### Task goal
Give only the number of lines in the data that contain the word "welches".

..............................

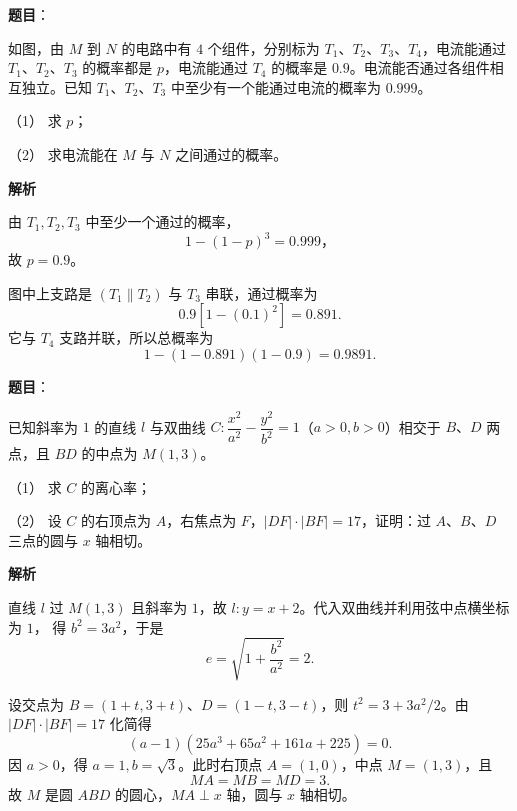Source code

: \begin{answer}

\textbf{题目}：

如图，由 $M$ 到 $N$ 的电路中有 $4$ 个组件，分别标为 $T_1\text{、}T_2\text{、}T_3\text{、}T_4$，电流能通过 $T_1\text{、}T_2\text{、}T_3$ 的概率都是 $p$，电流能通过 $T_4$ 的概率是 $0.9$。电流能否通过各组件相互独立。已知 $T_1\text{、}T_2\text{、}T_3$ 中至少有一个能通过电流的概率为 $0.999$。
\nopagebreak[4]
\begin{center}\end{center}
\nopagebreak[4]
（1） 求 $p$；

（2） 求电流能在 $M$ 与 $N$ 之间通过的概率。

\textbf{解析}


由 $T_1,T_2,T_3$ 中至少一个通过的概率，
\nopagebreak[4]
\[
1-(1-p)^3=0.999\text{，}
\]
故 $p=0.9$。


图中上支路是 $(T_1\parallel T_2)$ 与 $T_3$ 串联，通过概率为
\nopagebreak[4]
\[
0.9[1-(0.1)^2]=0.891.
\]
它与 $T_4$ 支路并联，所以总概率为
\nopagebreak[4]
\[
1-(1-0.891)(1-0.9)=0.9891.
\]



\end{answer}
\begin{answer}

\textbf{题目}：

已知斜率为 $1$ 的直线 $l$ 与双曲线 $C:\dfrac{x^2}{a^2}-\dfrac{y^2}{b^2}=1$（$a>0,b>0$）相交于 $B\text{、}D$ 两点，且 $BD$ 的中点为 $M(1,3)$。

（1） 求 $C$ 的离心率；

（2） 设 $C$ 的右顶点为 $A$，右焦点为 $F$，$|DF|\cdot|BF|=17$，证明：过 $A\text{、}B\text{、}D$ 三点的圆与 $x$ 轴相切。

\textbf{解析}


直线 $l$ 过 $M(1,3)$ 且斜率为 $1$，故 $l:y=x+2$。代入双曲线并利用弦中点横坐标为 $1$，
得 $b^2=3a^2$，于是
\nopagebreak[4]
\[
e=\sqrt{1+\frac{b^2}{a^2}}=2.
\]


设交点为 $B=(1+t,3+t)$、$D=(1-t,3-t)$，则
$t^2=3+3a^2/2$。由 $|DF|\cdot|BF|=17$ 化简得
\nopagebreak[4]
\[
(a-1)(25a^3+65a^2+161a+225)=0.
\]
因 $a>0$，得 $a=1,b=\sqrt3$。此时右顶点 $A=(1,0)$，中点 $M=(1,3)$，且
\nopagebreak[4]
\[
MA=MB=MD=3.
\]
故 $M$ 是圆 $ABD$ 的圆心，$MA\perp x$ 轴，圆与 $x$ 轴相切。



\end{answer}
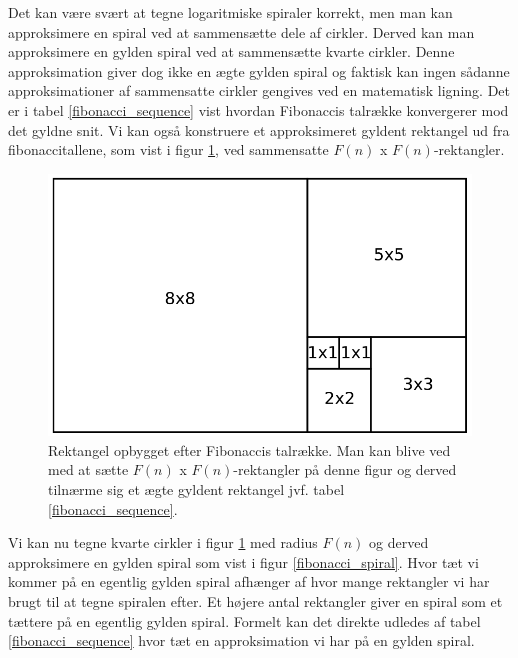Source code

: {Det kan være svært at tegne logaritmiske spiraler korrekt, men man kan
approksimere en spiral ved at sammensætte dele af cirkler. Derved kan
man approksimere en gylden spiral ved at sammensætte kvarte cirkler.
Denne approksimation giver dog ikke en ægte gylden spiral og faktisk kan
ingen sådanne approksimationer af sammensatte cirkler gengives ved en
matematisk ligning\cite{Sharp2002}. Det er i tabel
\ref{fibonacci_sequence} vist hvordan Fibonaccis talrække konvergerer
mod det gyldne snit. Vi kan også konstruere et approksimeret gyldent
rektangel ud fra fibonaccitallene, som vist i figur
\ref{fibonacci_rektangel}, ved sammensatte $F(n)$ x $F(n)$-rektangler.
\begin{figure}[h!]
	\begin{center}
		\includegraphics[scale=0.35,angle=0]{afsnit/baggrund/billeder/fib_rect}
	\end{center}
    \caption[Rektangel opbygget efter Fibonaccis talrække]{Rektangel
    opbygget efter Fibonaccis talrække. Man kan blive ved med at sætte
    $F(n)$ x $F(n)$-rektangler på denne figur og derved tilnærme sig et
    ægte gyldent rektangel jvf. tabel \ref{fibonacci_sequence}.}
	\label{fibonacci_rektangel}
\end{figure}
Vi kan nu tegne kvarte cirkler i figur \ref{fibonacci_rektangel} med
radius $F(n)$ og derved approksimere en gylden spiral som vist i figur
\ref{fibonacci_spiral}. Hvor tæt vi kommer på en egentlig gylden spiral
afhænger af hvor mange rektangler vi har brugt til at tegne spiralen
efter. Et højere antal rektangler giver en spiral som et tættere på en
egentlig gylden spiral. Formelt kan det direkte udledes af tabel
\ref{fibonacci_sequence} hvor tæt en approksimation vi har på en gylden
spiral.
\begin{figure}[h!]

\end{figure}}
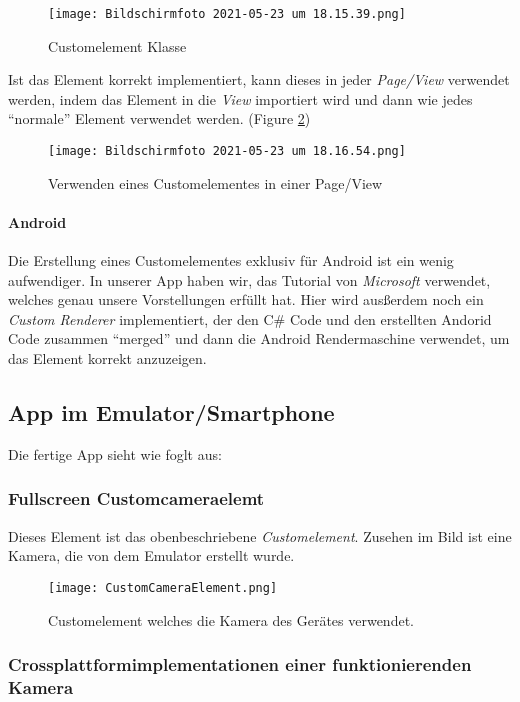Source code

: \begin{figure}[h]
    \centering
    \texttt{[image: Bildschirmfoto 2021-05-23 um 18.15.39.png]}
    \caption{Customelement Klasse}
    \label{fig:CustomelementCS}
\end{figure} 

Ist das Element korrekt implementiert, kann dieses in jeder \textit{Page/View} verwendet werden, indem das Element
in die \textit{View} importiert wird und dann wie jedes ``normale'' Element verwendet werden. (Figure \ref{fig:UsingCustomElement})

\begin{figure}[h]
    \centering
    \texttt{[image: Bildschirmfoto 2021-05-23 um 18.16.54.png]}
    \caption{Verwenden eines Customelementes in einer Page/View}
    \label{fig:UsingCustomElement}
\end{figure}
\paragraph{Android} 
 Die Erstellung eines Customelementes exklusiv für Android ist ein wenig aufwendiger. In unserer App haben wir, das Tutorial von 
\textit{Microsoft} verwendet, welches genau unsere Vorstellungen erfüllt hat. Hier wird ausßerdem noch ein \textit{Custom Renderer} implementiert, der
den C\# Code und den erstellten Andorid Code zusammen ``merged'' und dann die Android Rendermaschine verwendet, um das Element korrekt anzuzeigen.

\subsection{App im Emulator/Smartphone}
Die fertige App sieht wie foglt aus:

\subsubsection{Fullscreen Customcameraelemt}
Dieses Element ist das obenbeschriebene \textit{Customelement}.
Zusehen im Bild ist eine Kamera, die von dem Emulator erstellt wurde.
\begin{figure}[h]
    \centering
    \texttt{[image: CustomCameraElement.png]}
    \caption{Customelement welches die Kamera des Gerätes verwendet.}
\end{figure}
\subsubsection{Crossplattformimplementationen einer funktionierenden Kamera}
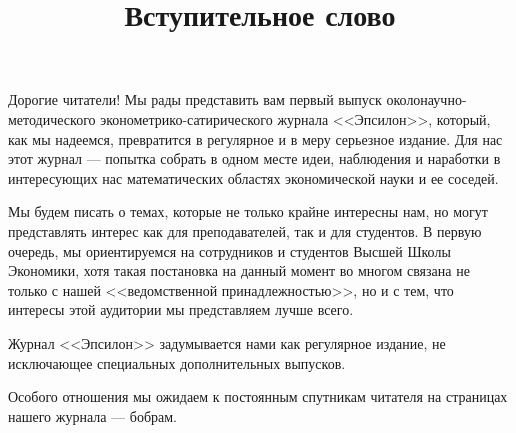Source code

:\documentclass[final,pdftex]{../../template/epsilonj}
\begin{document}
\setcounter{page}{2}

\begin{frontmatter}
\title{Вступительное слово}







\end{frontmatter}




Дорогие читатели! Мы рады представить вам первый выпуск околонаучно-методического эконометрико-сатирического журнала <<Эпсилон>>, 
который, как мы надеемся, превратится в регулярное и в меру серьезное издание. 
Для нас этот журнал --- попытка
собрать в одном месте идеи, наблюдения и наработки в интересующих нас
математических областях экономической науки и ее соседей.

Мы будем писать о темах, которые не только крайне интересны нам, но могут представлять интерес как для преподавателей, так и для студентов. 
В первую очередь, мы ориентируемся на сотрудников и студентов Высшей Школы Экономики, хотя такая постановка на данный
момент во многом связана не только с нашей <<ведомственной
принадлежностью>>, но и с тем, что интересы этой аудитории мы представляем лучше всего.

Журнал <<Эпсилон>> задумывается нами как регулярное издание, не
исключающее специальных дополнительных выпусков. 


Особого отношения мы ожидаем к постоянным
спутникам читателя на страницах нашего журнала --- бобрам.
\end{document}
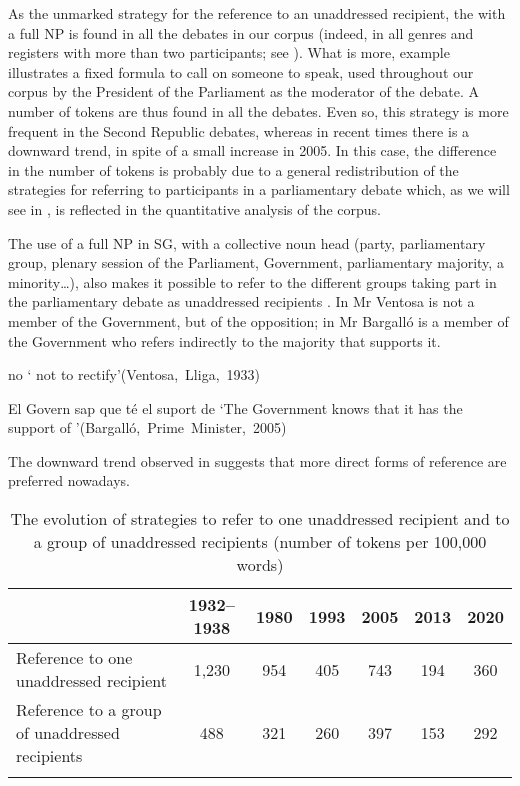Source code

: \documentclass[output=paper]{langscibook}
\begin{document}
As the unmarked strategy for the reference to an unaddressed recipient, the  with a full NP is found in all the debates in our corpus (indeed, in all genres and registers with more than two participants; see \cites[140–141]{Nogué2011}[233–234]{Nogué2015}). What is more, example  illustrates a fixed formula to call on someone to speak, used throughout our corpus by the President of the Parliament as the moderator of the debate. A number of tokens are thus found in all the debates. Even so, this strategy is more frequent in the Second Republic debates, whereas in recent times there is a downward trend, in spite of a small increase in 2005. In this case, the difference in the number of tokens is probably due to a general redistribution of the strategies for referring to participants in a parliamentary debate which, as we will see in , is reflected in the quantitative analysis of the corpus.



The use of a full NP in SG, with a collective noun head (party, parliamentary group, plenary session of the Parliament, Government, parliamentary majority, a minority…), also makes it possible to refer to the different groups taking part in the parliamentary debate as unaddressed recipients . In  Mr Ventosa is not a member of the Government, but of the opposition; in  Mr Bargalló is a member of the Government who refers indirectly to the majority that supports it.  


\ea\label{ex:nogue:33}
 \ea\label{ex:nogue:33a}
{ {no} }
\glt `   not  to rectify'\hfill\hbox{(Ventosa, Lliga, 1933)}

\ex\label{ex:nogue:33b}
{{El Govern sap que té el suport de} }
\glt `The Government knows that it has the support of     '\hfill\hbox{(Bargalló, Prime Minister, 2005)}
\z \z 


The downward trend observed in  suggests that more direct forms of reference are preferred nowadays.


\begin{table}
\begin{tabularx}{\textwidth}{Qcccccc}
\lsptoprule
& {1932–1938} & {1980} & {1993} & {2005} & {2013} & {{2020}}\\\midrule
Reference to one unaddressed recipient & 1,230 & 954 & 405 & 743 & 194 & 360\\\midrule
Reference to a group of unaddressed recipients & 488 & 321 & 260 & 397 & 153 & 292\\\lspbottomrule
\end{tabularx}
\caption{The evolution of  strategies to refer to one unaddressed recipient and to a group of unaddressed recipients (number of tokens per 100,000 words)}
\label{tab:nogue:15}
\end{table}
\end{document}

..............................

### Answer space
2